▶ [What is expected] Each line that contains the word "pictures" is to be copied from the records below.

▶ [Dataset records]

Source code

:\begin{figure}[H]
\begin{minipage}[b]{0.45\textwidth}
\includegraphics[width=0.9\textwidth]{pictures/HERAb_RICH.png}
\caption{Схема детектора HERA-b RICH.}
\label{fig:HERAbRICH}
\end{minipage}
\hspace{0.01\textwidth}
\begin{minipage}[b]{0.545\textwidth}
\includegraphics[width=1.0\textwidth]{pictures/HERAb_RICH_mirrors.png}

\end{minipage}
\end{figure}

▶ [Solution to the exercise]
\includegraphics[width=0.9\textwidth]{pictures/HERAb_RICH.png}
\includegraphics[width=1.0\textwidth]{pictures/HERAb_RICH_mirrors.png}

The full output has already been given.